ASSIGNMENT:
Out of the lines below, please list those that hold the string "pods".

[MATERIAL FOR THIS TASK]

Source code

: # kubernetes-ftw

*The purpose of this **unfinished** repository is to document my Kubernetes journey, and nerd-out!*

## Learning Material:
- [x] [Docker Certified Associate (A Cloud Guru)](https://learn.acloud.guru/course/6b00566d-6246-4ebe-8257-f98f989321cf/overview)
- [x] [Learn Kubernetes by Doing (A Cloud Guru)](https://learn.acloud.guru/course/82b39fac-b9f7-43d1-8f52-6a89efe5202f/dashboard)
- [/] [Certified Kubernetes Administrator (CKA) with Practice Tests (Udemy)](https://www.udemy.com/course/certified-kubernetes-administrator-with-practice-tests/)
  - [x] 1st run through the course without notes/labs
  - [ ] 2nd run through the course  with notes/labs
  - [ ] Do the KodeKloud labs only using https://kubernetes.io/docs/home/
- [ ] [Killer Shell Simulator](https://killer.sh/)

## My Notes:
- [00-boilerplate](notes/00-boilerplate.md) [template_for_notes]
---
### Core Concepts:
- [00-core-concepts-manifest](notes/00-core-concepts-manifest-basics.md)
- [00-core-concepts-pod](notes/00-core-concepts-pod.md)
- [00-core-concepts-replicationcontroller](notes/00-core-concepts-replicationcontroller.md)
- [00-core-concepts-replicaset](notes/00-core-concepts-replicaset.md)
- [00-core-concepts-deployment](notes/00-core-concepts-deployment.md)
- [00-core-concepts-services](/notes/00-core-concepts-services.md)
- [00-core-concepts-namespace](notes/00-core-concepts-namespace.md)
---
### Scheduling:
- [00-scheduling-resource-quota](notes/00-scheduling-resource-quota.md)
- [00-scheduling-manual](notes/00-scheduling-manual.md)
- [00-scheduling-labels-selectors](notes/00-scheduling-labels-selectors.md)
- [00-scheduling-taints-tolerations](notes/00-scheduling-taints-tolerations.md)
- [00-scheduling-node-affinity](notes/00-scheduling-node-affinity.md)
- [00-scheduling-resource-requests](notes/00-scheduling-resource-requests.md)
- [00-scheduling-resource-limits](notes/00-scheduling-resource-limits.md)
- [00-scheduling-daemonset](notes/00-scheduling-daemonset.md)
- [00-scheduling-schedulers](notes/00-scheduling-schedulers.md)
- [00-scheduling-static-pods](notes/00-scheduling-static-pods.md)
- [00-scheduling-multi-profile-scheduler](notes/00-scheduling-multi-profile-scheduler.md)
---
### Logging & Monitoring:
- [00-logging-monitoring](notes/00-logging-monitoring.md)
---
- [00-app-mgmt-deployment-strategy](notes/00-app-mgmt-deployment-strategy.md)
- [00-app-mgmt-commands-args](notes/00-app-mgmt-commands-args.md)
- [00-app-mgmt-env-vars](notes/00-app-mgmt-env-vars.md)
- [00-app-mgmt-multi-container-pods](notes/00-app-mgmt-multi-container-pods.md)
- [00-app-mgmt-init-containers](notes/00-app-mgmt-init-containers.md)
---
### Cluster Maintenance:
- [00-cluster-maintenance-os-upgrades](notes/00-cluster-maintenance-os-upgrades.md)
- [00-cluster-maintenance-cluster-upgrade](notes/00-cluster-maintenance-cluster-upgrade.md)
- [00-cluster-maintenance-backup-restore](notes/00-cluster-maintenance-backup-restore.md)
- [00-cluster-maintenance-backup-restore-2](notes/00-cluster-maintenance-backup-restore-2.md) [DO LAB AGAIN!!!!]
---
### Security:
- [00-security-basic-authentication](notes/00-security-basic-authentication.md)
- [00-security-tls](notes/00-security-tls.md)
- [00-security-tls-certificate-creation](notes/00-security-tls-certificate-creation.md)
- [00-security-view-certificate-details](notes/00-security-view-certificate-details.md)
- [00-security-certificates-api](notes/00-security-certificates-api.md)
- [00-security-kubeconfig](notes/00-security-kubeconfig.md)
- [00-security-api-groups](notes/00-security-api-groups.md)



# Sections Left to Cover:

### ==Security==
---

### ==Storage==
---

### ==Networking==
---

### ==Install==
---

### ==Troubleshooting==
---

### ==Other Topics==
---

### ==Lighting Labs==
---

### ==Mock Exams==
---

[/MATERIAL FOR THIS TASK]

ANSWER:
- [00-scheduling-static-pods](notes/00-scheduling-static-pods.md)
- [00-app-mgmt-multi-container-pods](notes/00-app-mgmt-multi-container-pods.md)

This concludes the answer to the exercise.